# ar-15 need help from someone who knows better



## hamma time (Sep 29, 2006)

I am looking to buy my 1st ar15 and i want a good gun. I first saw one while looking on the remington site at that ar15. I want something that will last a long time and can shoot very accurately. Now i am lookin on the internet and found out there is LR and LS and a whole vareity of differnt varieties. I just want a good coyote rifle. How do LR and LS and all those match up agaisnt an ar15 in terms of accuarcy durablity quality and just overall performace.


----------



## darkgael (Feb 10, 2006)

Want a good AR? Buy a Colt Match Target. Sub-moa right out of the box. Don't know how much they cost nowadays. Can't argue the + or - of any others.
Pete


----------



## Longshot (Feb 9, 2004)

I believe a couple of the best ARs out there that I have tried are the DPMS and Rock River. I don't care to own a Colt, why deal with the different sized pins.


----------



## Ruthless (Nov 6, 2008)

I have a standard Bushmaster M4A2 with a Chip Mccormick trigger and a Leupold mark 4 1.5x5 scope and have no problem shooting 1" or less groups off a bi-pod at 100 yards, with decent ammo.

The M4A2 has a collapsable stock, 16" barrel, and a removalable carry handle. It is a nice compact rifle and very accurate out to 300 yards.
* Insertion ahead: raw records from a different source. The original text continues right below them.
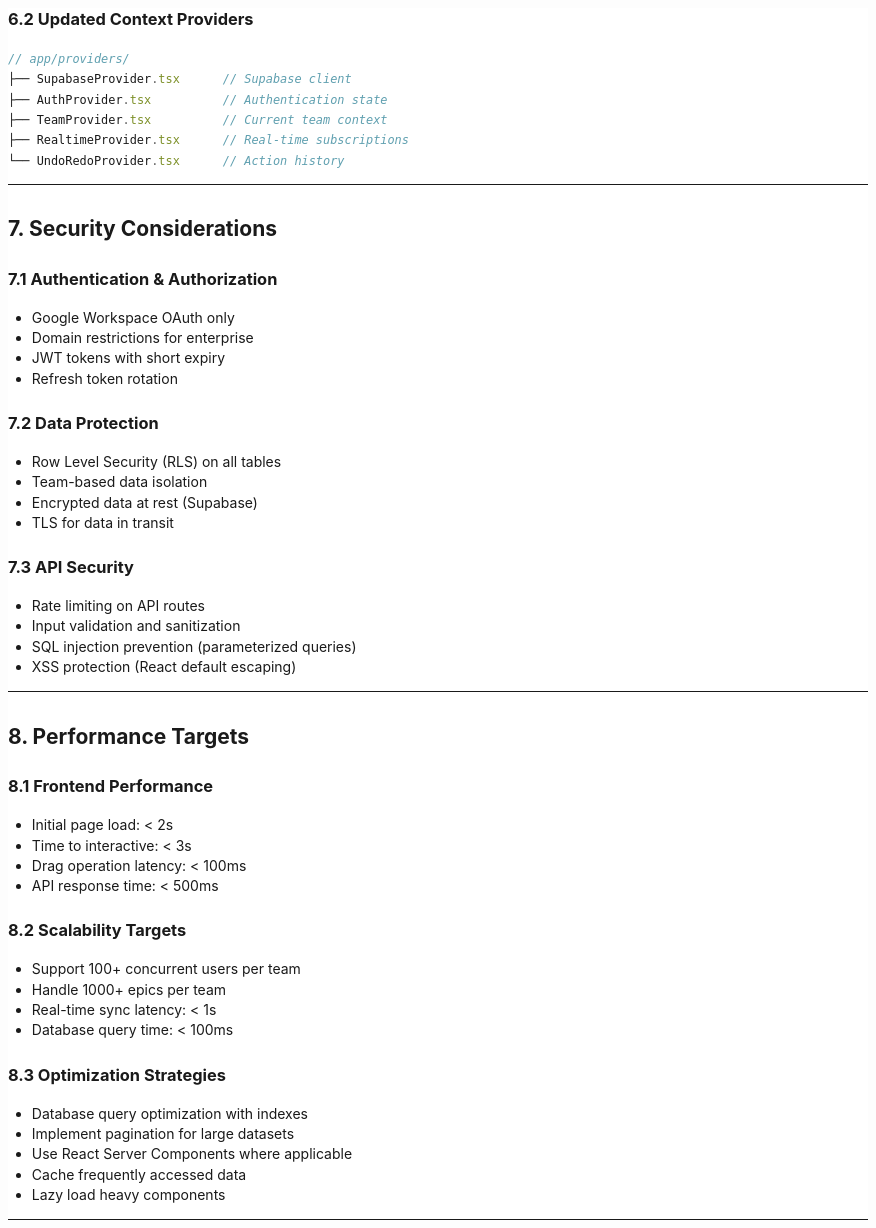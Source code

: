 ### 6.2 Updated Context Providers

```typescript
// app/providers/
├── SupabaseProvider.tsx      // Supabase client
├── AuthProvider.tsx          // Authentication state
├── TeamProvider.tsx          // Current team context
├── RealtimeProvider.tsx      // Real-time subscriptions
└── UndoRedoProvider.tsx      // Action history
```

---

## 7. Security Considerations

### 7.1 Authentication & Authorization
- Google Workspace OAuth only
- Domain restrictions for enterprise
- JWT tokens with short expiry
- Refresh token rotation

### 7.2 Data Protection
- Row Level Security (RLS) on all tables
- Team-based data isolation
- Encrypted data at rest (Supabase)
- TLS for data in transit

### 7.3 API Security
- Rate limiting on API routes
- Input validation and sanitization
- SQL injection prevention (parameterized queries)
- XSS protection (React default escaping)

---

## 8. Performance Targets

### 8.1 Frontend Performance
- Initial page load: < 2s
- Time to interactive: < 3s
- Drag operation latency: < 100ms
- API response time: < 500ms

### 8.2 Scalability Targets
- Support 100+ concurrent users per team
- Handle 1000+ epics per team
- Real-time sync latency: < 1s
- Database query time: < 100ms

### 8.3 Optimization Strategies
- Database query optimization with indexes
- Implement pagination for large datasets
- Use React Server Components where applicable
- Cache frequently accessed data
- Lazy load heavy components

---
The thing with an AR is that there are about a million different variations, options, and after-market parts. It is truly one rifle that you can make as individual as you want.

I've owned a heavy barrel full size AR and sold it because it was just too damn bulky and heavy to carry around. But if you want to shoot past that 300 yard range the heavy barrel and extra weight does make a difference.


----------



## hamma time (Sep 29, 2006)

Ruthless, the heavy barrel and weight really help groups past three hundred? and how much does your M4A2 weigh compared to the one you sold?


----------



## hamma time (Sep 29, 2006)

i also notice with AR and other varations alot of people which out the trigger. What do you look for when you look to buy a tigger? I am also wondering what do you look for an a good AR? I know a good shot gun from a bad one and what not i am just wondering if there is any distinct features you look for.


----------



## People (Jan 17, 2005)

I used to shot service rifle comp with a standard trigger. It was ok but not the best. I am currently using a Jewel trigger. I can adjust it way down or keep it rock solid at 4.5lbs. I will have to look it up the right now the gezel trigger is the best on the market. I am not sure how it is spelled I will look it up later today.
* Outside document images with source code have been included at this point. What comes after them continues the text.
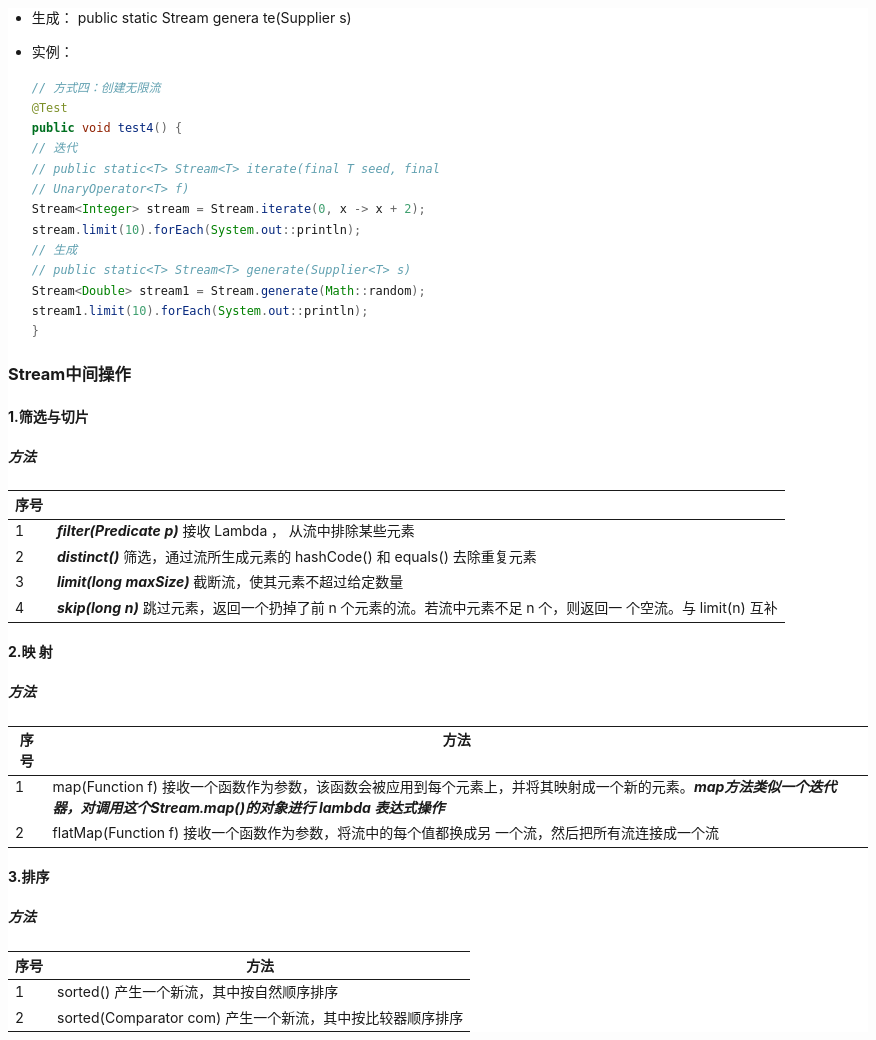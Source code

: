  - 生成： public static Stream genera te(Supplier s)

  - 实例：

    ```java
    // 方式四：创建无限流
    @Test
    public void test4() {
    // 迭代
    // public static<T> Stream<T> iterate(final T seed, final
    // UnaryOperator<T> f)
    Stream<Integer> stream = Stream.iterate(0, x -> x + 2);
    stream.limit(10).forEach(System.out::println);
    // 生成
    // public static<T> Stream<T> generate(Supplier<T> s)
    Stream<Double> stream1 = Stream.generate(Math::random);
    stream1.limit(10).forEach(System.out::println);
    }
    ```

### Stream中间操作

#### 1.筛选与切片

##### 方法

| 序号 |                                                              |
| ---- | ------------------------------------------------------------ |
| 1    | ***filter(Predicate p)***       接收 Lambda ， 从流中排除某些元素 |
| 2    | ***distinct()***  筛选，通过流所生成元素的 hashCode() 和 equals() 去除重复元素 |
| 3    | ***limit(long maxSize)*** 截断流，使其元素不超过给定数量     |
| 4    | ***skip(long n)***   跳过元素，返回一个扔掉了前 n 个元素的流。若流中元素不足 n 个，则返回一 个空流。与 limit(n) 互补 |

#### 2.映 射

##### 方法

| 序号 | 方法                                                         |
| ---- | ------------------------------------------------------------ |
| 1    | map(Function f)  接收一个函数作为参数，该函数会被应用到每个元素上，并将其映射成一个新的元素。***map方法类似一个迭代器，对调用这个Stream.map()的对象进行 lambda 表达式操作*** |
| 2    | flatMap(Function f) 接收一个函数作为参数，将流中的每个值都换成另 一个流，然后把所有流连接成一个流 |

#### 3.排序

##### 方法

| 序号 | 方法                                                         |
| ---- | ------------------------------------------------------------ |
| 1    | sorted()      产生一个新流，其中按自然顺序排序               |
| 2    | sorted(Comparator com)      产生一个新流，其中按比较器顺序排序 |
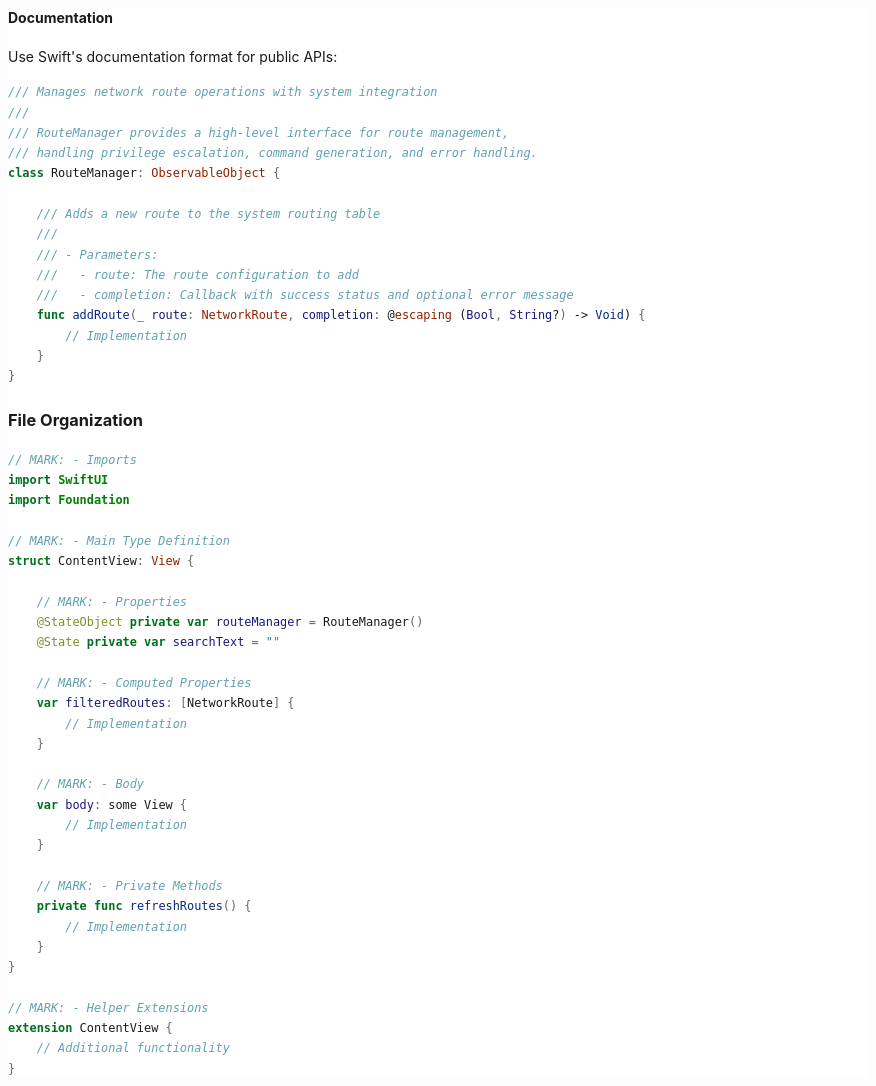#### Documentation
Use Swift's documentation format for public APIs:

```swift
/// Manages network route operations with system integration
///
/// RouteManager provides a high-level interface for route management,
/// handling privilege escalation, command generation, and error handling.
class RouteManager: ObservableObject {
    
    /// Adds a new route to the system routing table
    /// 
    /// - Parameters:
    ///   - route: The route configuration to add
    ///   - completion: Callback with success status and optional error message
    func addRoute(_ route: NetworkRoute, completion: @escaping (Bool, String?) -> Void) {
        // Implementation
    }
}
```

### File Organization
```swift
// MARK: - Imports
import SwiftUI
import Foundation

// MARK: - Main Type Definition
struct ContentView: View {
    
    // MARK: - Properties
    @StateObject private var routeManager = RouteManager()
    @State private var searchText = ""
    
    // MARK: - Computed Properties
    var filteredRoutes: [NetworkRoute] {
        // Implementation
    }
    
    // MARK: - Body
    var body: some View {
        // Implementation
    }
    
    // MARK: - Private Methods
    private func refreshRoutes() {
        // Implementation
    }
}

// MARK: - Helper Extensions
extension ContentView {
    // Additional functionality
}
```

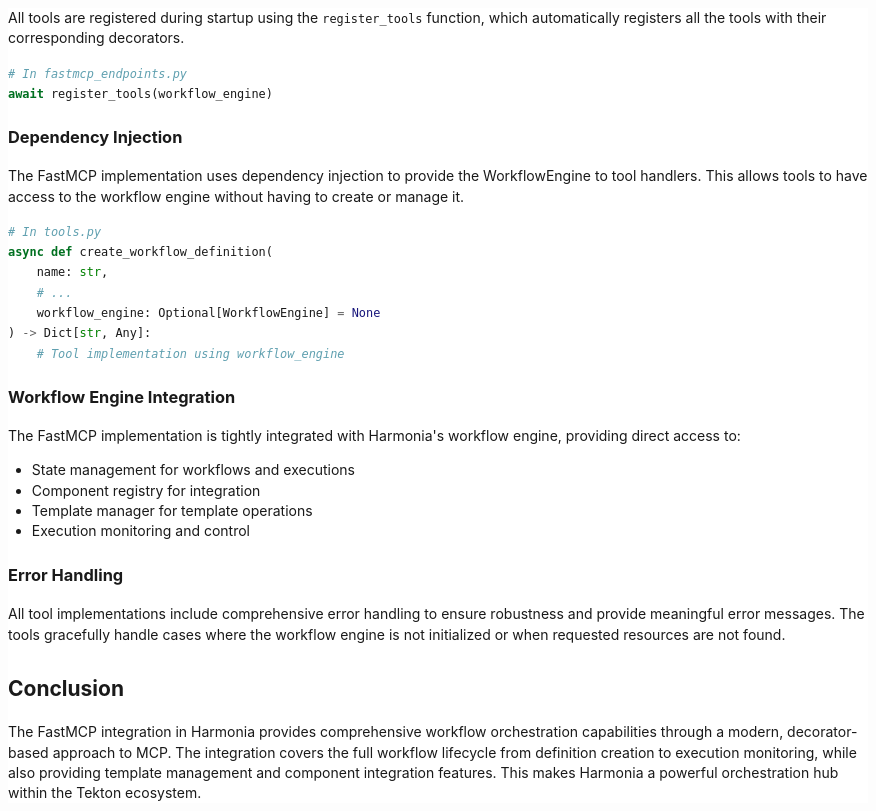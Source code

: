 All tools are registered during startup using the `register_tools` function, which automatically registers all the tools with their corresponding decorators.

```python
# In fastmcp_endpoints.py
await register_tools(workflow_engine)
```

### Dependency Injection

The FastMCP implementation uses dependency injection to provide the WorkflowEngine to tool handlers. This allows tools to have access to the workflow engine without having to create or manage it.

```python
# In tools.py
async def create_workflow_definition(
    name: str,
    # ...
    workflow_engine: Optional[WorkflowEngine] = None
) -> Dict[str, Any]:
    # Tool implementation using workflow_engine
```

### Workflow Engine Integration

The FastMCP implementation is tightly integrated with Harmonia's workflow engine, providing direct access to:
- State management for workflows and executions
- Component registry for integration
- Template manager for template operations
- Execution monitoring and control

### Error Handling

All tool implementations include comprehensive error handling to ensure robustness and provide meaningful error messages. The tools gracefully handle cases where the workflow engine is not initialized or when requested resources are not found.

## Conclusion

The FastMCP integration in Harmonia provides comprehensive workflow orchestration capabilities through a modern, decorator-based approach to MCP. The integration covers the full workflow lifecycle from definition creation to execution monitoring, while also providing template management and component integration features. This makes Harmonia a powerful orchestration hub within the Tekton ecosystem.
If you oil a standard trigger they are OK and you can shoot some decent groups with it as long as you learn it. I used a standard trigger in my prairie dog gun for years and killed thousands with it.
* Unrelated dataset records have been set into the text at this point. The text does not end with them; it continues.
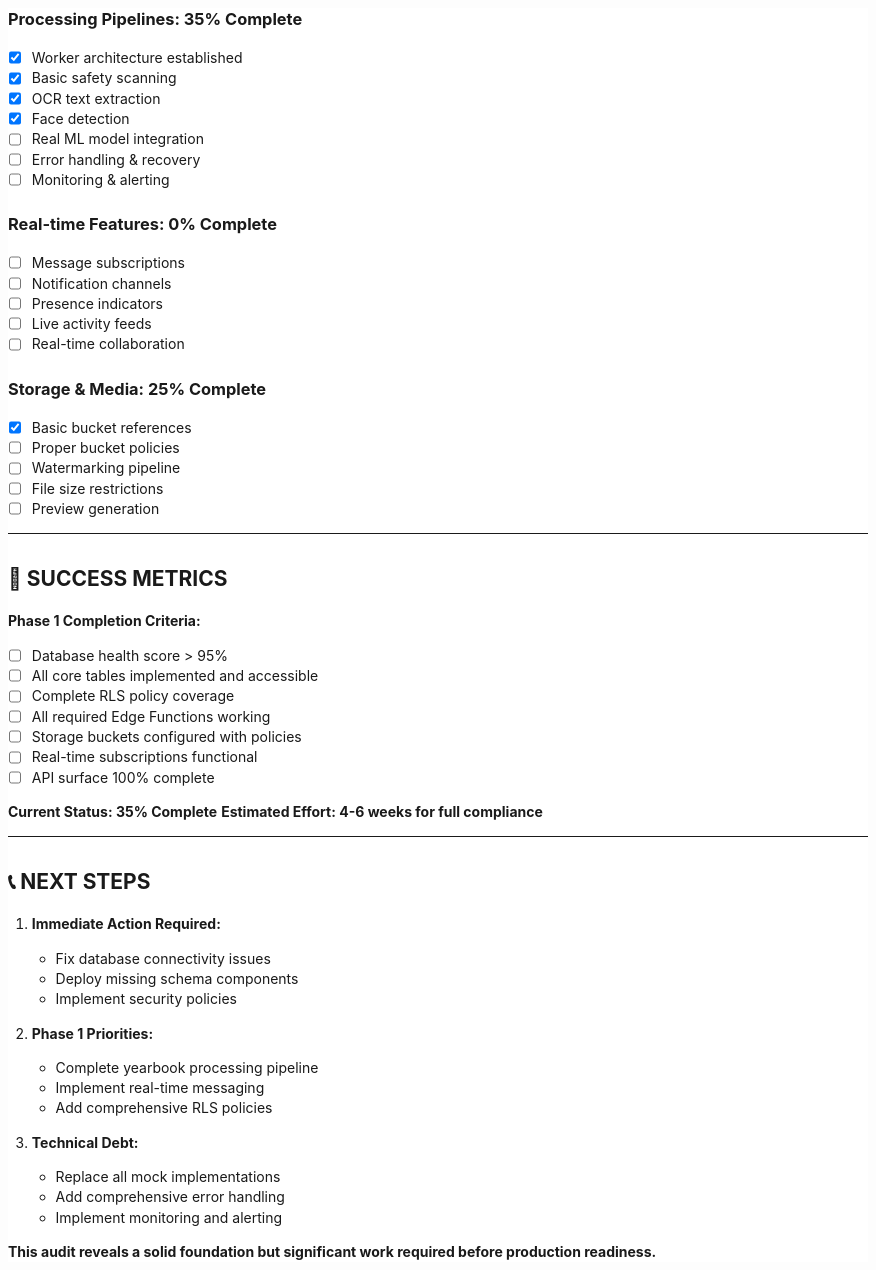 ### Processing Pipelines: **35% Complete**
- [x] Worker architecture established
- [x] Basic safety scanning
- [x] OCR text extraction
- [x] Face detection
- [ ] Real ML model integration
- [ ] Error handling & recovery
- [ ] Monitoring & alerting

### Real-time Features: **0% Complete**
- [ ] Message subscriptions
- [ ] Notification channels
- [ ] Presence indicators
- [ ] Live activity feeds
- [ ] Real-time collaboration

### Storage & Media: **25% Complete**
- [x] Basic bucket references
- [ ] Proper bucket policies
- [ ] Watermarking pipeline
- [ ] File size restrictions
- [ ] Preview generation

---

## 🎯 SUCCESS METRICS

**Phase 1 Completion Criteria:**
- [ ] Database health score > 95%
- [ ] All core tables implemented and accessible
- [ ] Complete RLS policy coverage
- [ ] All required Edge Functions working
- [ ] Storage buckets configured with policies
- [ ] Real-time subscriptions functional
- [ ] API surface 100% complete

**Current Status: 35% Complete**
**Estimated Effort: 4-6 weeks for full compliance**

---

## 📞 NEXT STEPS

1. **Immediate Action Required:**
   - Fix database connectivity issues
   - Deploy missing schema components
   - Implement security policies

2. **Phase 1 Priorities:**
   - Complete yearbook processing pipeline
   - Implement real-time messaging
   - Add comprehensive RLS policies

3. **Technical Debt:**
   - Replace all mock implementations
   - Add comprehensive error handling
   - Implement monitoring and alerting

**This audit reveals a solid foundation but significant work required before production readiness.**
Contrary to popular belief, there is indeed enough Chuck Norris to go around.


----------



## hamma time (Sep 29, 2006)

i googled that tigger and i htink its spelled jezel. and you would recommend this tigger if i purchase an AR?


----------



## Ruthless (Nov 6, 2008)

Hamma time,

My M4A2 weighs just over 6lbs empty...then add a magazine, bi-pod, and a scope and you are pushing 9lbs loaded and ready to go. But it is compact and an easy grab.

My Olympic Arms Varmint Special with a 22" barrel weighed almost 9 pounds empty...then add a magazine, bi-pod, and a 6-20x scope and you're over 13lbs...that's a lot of iron to pack around...i just found myself grabbing my .223 bolt carbine just because it was more compact, so I sold the Varmint special and bought the M4A2

Another reason is that the M4A2 carbine fits nice on the back of my 4 wheeler...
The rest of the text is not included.